Aaah, Christmas. Where expectations and pressure to keep up with everyone else having the perfect holiday is sure to bring someone to tears. After all, it's not a holiday until somebody cries. (We've had three years in a row where one of the girls has cried over the Christmas tree. And not because it was so beautiful.)
I love Christmas. I love the magic, the beautiful decorations, the excitement, the fun secrets and planning of surprises. I love the songs that bring me back to my childhood and adore hearing the songs in the girls' little voices as they sing along while playing with their Nativity sets.
I love that there are so many opportunities to talk about Jesus, love, giving, thankfulness, and generosity.
And then, on the other side, is the relentless pressure to buy, buy, buy. To show your love through stuff. And, of course, it's not a real Christmas unless you've made 12 dozen different types of cookies, thrown a themed party with vegetables displayed in the shape of a Christmas tree and personalized gift bags for all of your guests, shimmied on the perfect Christmas outfit - sparkly and slimming, and hand-crafted meaningful gifts for each person on your list. Naturally, you've already mailed the 100 handmade Christmas cards with a thoughtful, personal message written to each recipient inside. Those went out December 1st, right?

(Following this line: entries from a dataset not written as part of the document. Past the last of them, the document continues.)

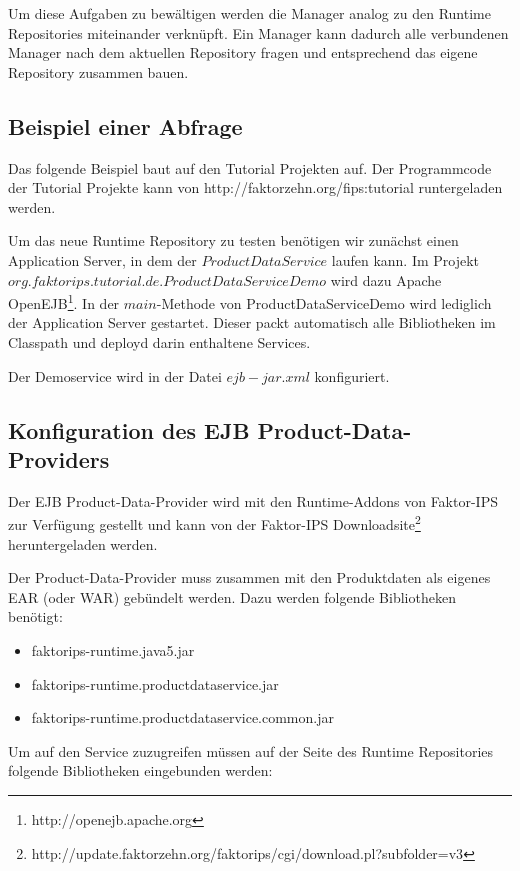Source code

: \documentclass[headsepline=true, footsepline=true]{scrartcl}
\begin{document}
Um diese Aufgaben zu bewältigen werden die Manager analog zu den Runtime
Repositories miteinander verknüpft. Ein Manager kann dadurch alle verbundenen
Manager nach dem aktuellen Repository fragen und entsprechend das eigene
Repository zusammen bauen.

\subsection{Beispiel einer Abfrage}

Das folgende Beispiel baut auf den Tutorial Projekten auf. Der Programmcode der
Tutorial Projekte kann von http://faktorzehn.org/fips:tutorial runtergeladen
werden.

Um das neue Runtime Repository zu testen benötigen wir zunächst einen
Application Server, in dem der $ProductDataService$ laufen kann. Im Projekt
$org.faktorips.tutorial.de.ProductDataServiceDemo$ wird dazu Apache
OpenEJB\footnote{http://openejb.apache.org}. In der $main$-Methode von
ProductDataServiceDemo wird lediglich der Application Server gestartet. Dieser
packt automatisch alle Bibliotheken im Classpath und deployd darin enthaltene
Services.

Der Demoservice wird in der Datei $ejb-jar.xml$ konfiguriert. 




\subsection{Konfiguration des EJB Product-Data-Providers}

Der EJB Product-Data-Provider wird mit den Runtime-Addons von Faktor-IPS zur Verfügung gestellt und
kann von der Faktor-IPS Downloadsite\footnote{http://update.faktorzehn.org/faktorips/cgi/download.pl?subfolder=v3} heruntergeladen werden.

Der Product-Data-Provider muss zusammen mit den Produktdaten als eigenes EAR (oder WAR) gebündelt werden.
Dazu werden folgende Bibliotheken benötigt:
\begin{itemize}
	\item faktorips-runtime.java5.jar
	\item faktorips-runtime.productdataservice.jar
	\item faktorips-runtime.productdataservice.common.jar
\end{itemize}

Um auf den Service zuzugreifen müssen auf der Seite des Runtime Repositories
folgende Bibliotheken eingebunden werden:
\end{document}
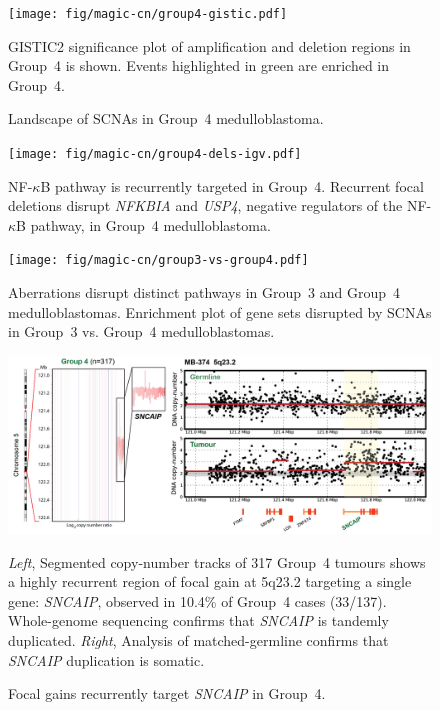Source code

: \documentclass[11pt,letterpaper]{article}
\theoremstyle{definition}
\begin{document}
\clearpage

\begin{figure}[h]
	\begin{center}
		\texttt{[image: fig/magic-cn/group4-gistic.pdf]}
	\end{center}
	\caption{Landscape of SCNAs in Group~4 medulloblastoma.}
	GISTIC2 significance plot of amplification and deletion regions in Group~4 is shown. Events highlighted in green are enriched in Group~4.
	\label{fig:group4-gistic}
\end{figure}

\clearpage

\begin{figure}
	\centering
	\texttt{[image: fig/magic-cn/group4-dels-igv.pdf]}
	\caption{NF-$\kappa$B pathway is recurrently targeted in Group~4.
		Recurrent focal deletions disrupt \emph{NFKBIA} and \emph{USP4}, negative regulators of the NF-$\kappa$B pathway, in Group~4 medulloblastoma.}
	\label{fig:group4-dels-igv}
\end{figure}

\begin{figure}
	\centering
	\texttt{[image: fig/magic-cn/group3-vs-group4.pdf]}
	\caption{Aberrations disrupt distinct pathways in Group~3 and Group~4 medulloblastomas.
	Enrichment plot of gene sets disrupted by SCNAs in Group~3 vs. Group~4 medulloblastomas.}
	\label{fig:group3-vs-group4}
\end{figure}

\clearpage

\begin{figure}[h]
	\begin{center}
		\includegraphics[width=\textwidth]{fig/magic-cn/sncaip-gain.png}
	\end{center}
	\caption{Focal gains recurrently target \emph{SNCAIP} in Group~4.}
	\emph{Left}, Segmented copy-number tracks of 317 Group~4 tumours shows a highly recurrent region of focal gain at 5q23.2 targeting a single gene: \emph{SNCAIP}, observed in 10.4\% of Group~4 cases (33/137). Whole-genome sequencing confirms that \emph{SNCAIP} is tandemly duplicated. \emph{Right}, Analysis of matched-germline confirms that \emph{SNCAIP} duplication is somatic.
	\label{fig:sncaip-gain}
\end{figure}
\end{document}
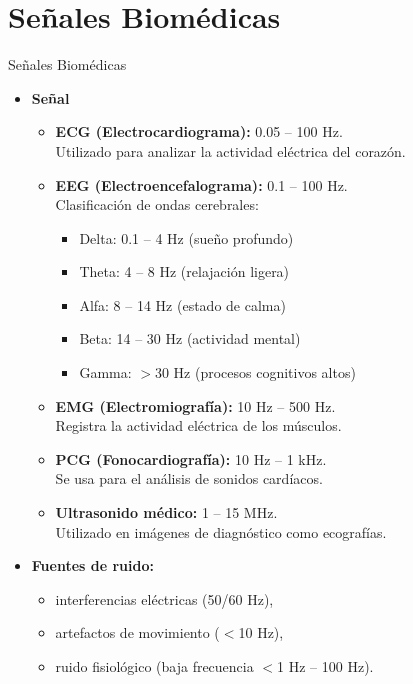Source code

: \documentclass{beamer}
\numberwithin{section}{part}
\begin{document}
\section{Señales Biomédicas}
\begin{frame}{Señales Biomédicas}
    \begin{itemize}
        \item \textbf{Señal}
        \begin{itemize}\scriptsize
            \item \textbf{ECG (Electrocardiograma):} 0.05 – 100 Hz.\\Utilizado para analizar la actividad eléctrica del corazón.
            \item \textbf{EEG (Electroencefalograma):} 0.1 – 100 Hz.\\Clasificación de ondas cerebrales:
            \begin{itemize}\scriptsize
                \item Delta: 0.1 – 4 Hz (sueño profundo)
                \item Theta: 4 – 8 Hz (relajación ligera)
                \item Alfa: 8 – 14 Hz (estado de calma)
                \item Beta: 14 – 30 Hz (actividad mental)
                \item Gamma: $>$30 Hz (procesos cognitivos altos)
            \end{itemize}
            \item \textbf{EMG (Electromiografía):} 10 Hz – 500 Hz.\\Registra la actividad eléctrica de los músculos.
            \item \textbf{PCG (Fonocardiografía):} 10 Hz – 1 kHz.\\Se usa para el análisis de sonidos cardíacos.
            \item \textbf{Ultrasonido médico:} 1 – 15 MHz.\\Utilizado en imágenes de diagnóstico como ecografías.
        \end{itemize}
        \item \textbf{Fuentes de ruido:}
        \begin{itemize}\scriptsize
            \item interferencias eléctricas (50/60 Hz),
            \item artefactos de movimiento ($<$10 Hz),
            \item ruido fisiológico (baja frecuencia $<$1 Hz – 100 Hz).
        \end{itemize}
    \end{itemize}
\end{frame}
\end{document}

I'm trying to resist because it's really tempting to compare my efforts to those I see around me and find myself coming up short. But, the reality is that I can't do everything. We all make choices about what is important during the season and that's what we focus on. I'm better off defining my priorities than comparing my efforts to others'.
We don't do the Elf on a Shelf thing. I think it's cute and fun and can imagine how exciting it would be each morning for the Princess and Sweetpea, but I just don't want to add another expectation to the list.
I do the Advent Calendar because I want Christmas to be full of memories of doing things together. The calendar is my way of forcing myself to stop and do something with the girls each day (activity, read a book, a craft) when I can easily put it off because I have things I need to accomplish during the day or I don't have any ideas (or the supplies we need even if I do have an idea.) And, when we're doing something together I've also almost guaranteed that we'll have some type of interesting, perhaps even meaningful, conversation.
We don't get yearly pictures with Santa and we don't push the belief that Santa comes and leaves gifts under the tree. (Fewer gifts under the tree since we don't have to supply Santa ones too. Also a bonus!) We do however, talk about the fun magical story of Santa a lot. We read books and see movies about Santa and imagine how fun it would be if it were all true.
We (I!) do send out Christmas cards each year because I love to have that connection with friends. Sometimes I manage a letter, some years I don't. I used to make all the cards, now it's the standard pre-made photo card. I've managed to get them sent before Christmas each year (so far, they're not in the mail yet this year!). I don't want to portray perfection in the cards, I just want people to know that we're thinking about them and appreciate the connection we have with them.
I keep trying to focus in on the relationship opportunities of this holiday. That's the gift that will last forever.